Of course my own neighborhood was not able to escape this wave of unhappiness.
Neighbors across the street are expressing their sourness by remodeling their kitchen while next door to them the anger was palpable as the family remodeled the cellar of their McMansion probably to give their sons a place to burn off the energy.
And next to them you could feel the sourness as you walked by during the renovation of the first floor of the 100-year-old house.
And you had to admire the effort by the owners of the oldest house on the street who made a point of letting the powers that be know their anger by bringing up to code the electrical and plumbing systems in the 125-year-old house. Bully for them.
But the big thinkers say we are all sour and angry.
So I returned to read this:
“The big run-up in gas and food and home prices has really caused great hardship for many households,” said Richard Curtin, a veteran economist who has run the University of Michigan consumer survey since 1976. “And the Biden administration made a critical error in saying it would be transient and people should just tough it out. It wasn’t transient. A lot of people couldn’t just tough it out. And it caused a big loss of confidence in [President Joe Biden’s] policies.”
Which is not untrue.
But, no mention that the “big run-up” in gas prices began two years ago when the world’s largest oil producers, including the U.S., cut production 10 percent.
And no mention that a severe and continuing drought in many of the U.S. food-growing regions kicked up prices five years ago.
All of which was made worse by Russia’s invasion of the Ukraine.
Stories like this a just part of the daily churn of the news business: So and so is still in office?

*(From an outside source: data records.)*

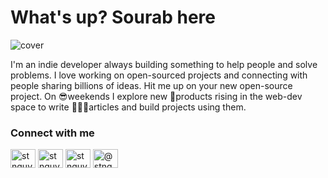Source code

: # What's up? Sourab here

![cover](https://github.com/sourabpramanik/me/assets/61370770/59bc864a-e4a6-475f-8021-35646916bd1e)

I'm an indie developer always building something to help people and solve problems. I love working on open-sourced projects and connecting with people sharing billions of ideas. Hit me up on your new open-source project. On 😎weekends I explore new 🚀products rising in the web-dev space to write 👨🏻‍💻articles and build projects using them.

### Connect with me

<p align="left">
<a href="https://dev.to/sourabpramanik" target="blank"><img align="center" src="https://raw.githubusercontent.com/rahuldkjain/github-profile-readme-generator/master/src/images/icons/Social/devto.svg" alt="stnguyen90" height="30" width="40" /></a>
<a href="https://twitter.com/_sourabpramanik" target="blank"><img align="center" src="https://raw.githubusercontent.com/rahuldkjain/github-profile-readme-generator/master/src/images/icons/Social/twitter.svg" alt="stnguyen90" height="30" width="40" /></a>
<a href="https://www.linkedin.com/in/sourab-pramanik-647393171/" target="blank"><img align="center" src="https://raw.githubusercontent.com/rahuldkjain/github-profile-readme-generator/master/src/images/icons/Social/linked-in-alt.svg" alt="stnguyen90" height="30" width="40" /></a>
<a href="https://medium.com/@shubpramanik241" target="blank"><img align="center" src="https://raw.githubusercontent.com/rahuldkjain/github-profile-readme-generator/master/src/images/icons/Social/medium.svg" alt="@stnguyen90" height="30" width="40" /></a>
</p>
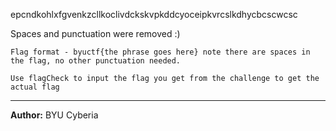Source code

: epcndkohlxfgvenkzcllkoclivdckskvpkddcyoceipkvrcslkdhycbcscwcsc

Spaces and punctuation were removed :)

`Flag format - byuctf{the phrase goes here} note there are spaces in the flag, no other punctuation needed.`

``Use flagCheck to input the flag you get from the challenge to get the actual flag``

---
**Author:** BYU Cyberia
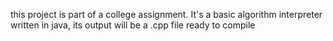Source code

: this project is part of a college assignment.
It's a basic algorithm interpreter written in java, its output will be a .cpp file ready to compile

Find something to complain about.
And the big thinkers do love to complain.
So this in that same article: Mark Zandi, who has been a leading American economist since the Revolutionary War, it seems, said Americans have never seen gasoline prices rise so fast so quickly.
Really?
In 2008 the average price of gas rose a buck in 20 seconds and everyone traded in their pick-up truck for a Prius.
And then there was the Arab Oil Embargo in the early 1970s when there was no gas and we all waited line for hours to get 5 gallons.
But according to the economists, it’s worse today than ever.
Because in the prediction business, it has to be worse.
Worst sells.
Know why they get those results?
Because they ask a question like this: “Last week gas prices rose substantially. Does that bother you?”
Unless you’re John D. Rockefeller, you’re going to say Yes.
And in today’s click-bait online news business, bad news sells.
In the old print days, the axiom was, “If it bleeds, it leads.”
Today, the business I grew up in is a hedge-fund addicted crack head street walker who will say anything for a buck.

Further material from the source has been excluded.